On observe chez les indépendants, les employés et les professions intermédiaires ainsi que chez les personnes au foyer des niveaux de recours à des proches supérieurs à la moyenne (35 %).
« Plus on a d’usages numériques, plus on a d’ennuis »
Contrairement à certaines idées reçues, les difficultés numériques ne concernent pas que les personnes âgées ou les foyers les plus pauvres.
On ne peut plus se contenter de catégoriser les « exclus » ou les « empêchés » du numérique en fonction des seuls critères d’âge, de diplôme ou de catégorie sociale. Contrairement à certaines idées reçues, les difficultés numériques ne concernent pas que les personnes âgées ou les foyers les plus pauvres.
Les seniors peuvent être parfaitement socialisés mais peu attirés par le numérique ou au contraire socialement et géographiquement isolés mais actifs sur les réseaux ; des femmes élevant seules leurs enfants peuvent trouver dans le numérique une opportunité pour ne pas se désocialiser ou au contraire le vivre comme une contrainte supplémentaire dans une vie déjà épuisante.

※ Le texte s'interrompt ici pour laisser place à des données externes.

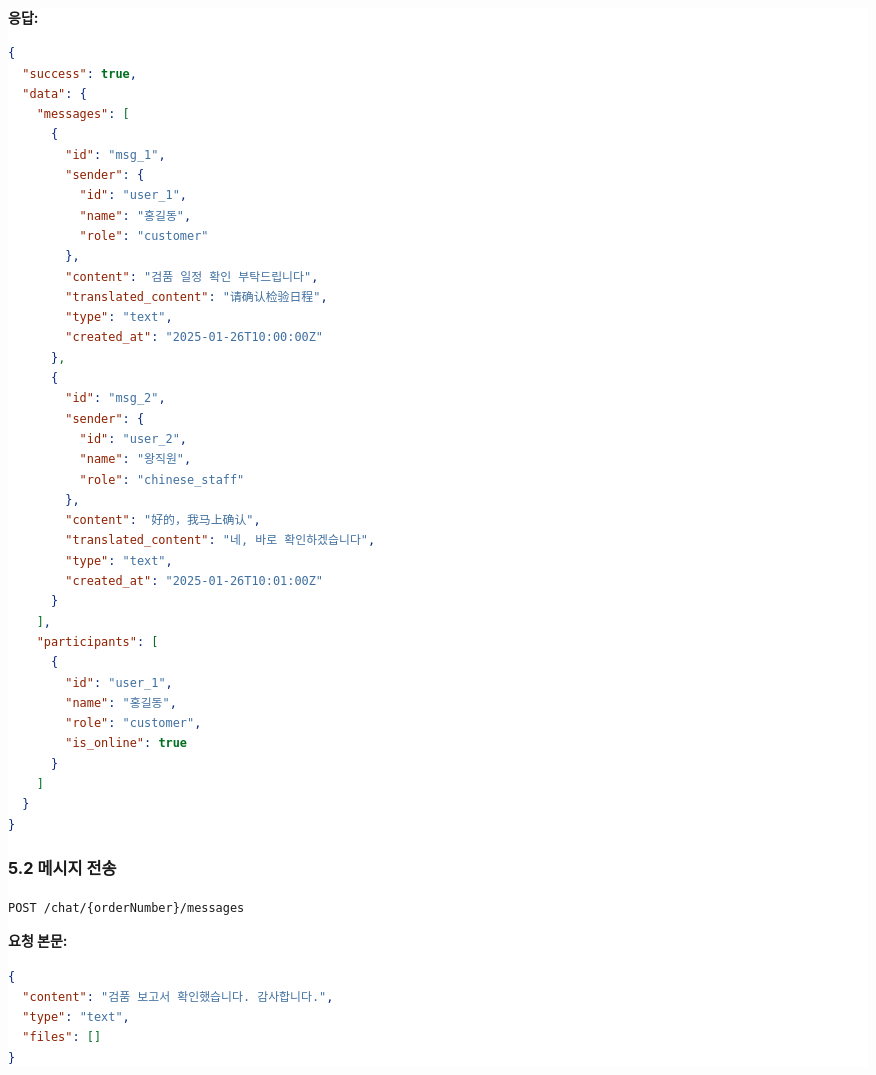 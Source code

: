 **응답:**
```json
{
  "success": true,
  "data": {
    "messages": [
      {
        "id": "msg_1",
        "sender": {
          "id": "user_1",
          "name": "홍길동",
          "role": "customer"
        },
        "content": "검품 일정 확인 부탁드립니다",
        "translated_content": "请确认检验日程",
        "type": "text",
        "created_at": "2025-01-26T10:00:00Z"
      },
      {
        "id": "msg_2",
        "sender": {
          "id": "user_2",
          "name": "왕직원",
          "role": "chinese_staff"
        },
        "content": "好的，我马上确认",
        "translated_content": "네, 바로 확인하겠습니다",
        "type": "text",
        "created_at": "2025-01-26T10:01:00Z"
      }
    ],
    "participants": [
      {
        "id": "user_1",
        "name": "홍길동",
        "role": "customer",
        "is_online": true
      }
    ]
  }
}
```

### 5.2 메시지 전송
```http
POST /chat/{orderNumber}/messages
```

**요청 본문:**
```json
{
  "content": "검품 보고서 확인했습니다. 감사합니다.",
  "type": "text",
  "files": []
}
```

L’enquête Capacity avait d’ailleurs montré que, de manière un peu paradoxale, « plus on a d’usages numériques, plus on a d’ennuis … En clair, lorsque certaines personnes se contentent d’aller sur Google et de transférer des photos à des proches, elles ont peu de soucis avec Internet », observe Jean-François Marchandise, délégué général de la FING (Fondation Internet Nouvelle Génération). « C’est lorsque l’on a plusieurs dizaines d’usages différents – ce qui est le cas pour un internaute moyen – que les problèmes apparaissent. On perd des documents, on ne sait pas comment publier et dépublier des messages sur certains sites, on est parfois angoissé par certains actes sur une appli bancaire ou en traitant ses impôts… Ces nouveaux embarras numériques, concernent les gens qui sont déjà connectés. Plus les Français ont d’usages numériques non choisis, plus ils ont des ennuis ».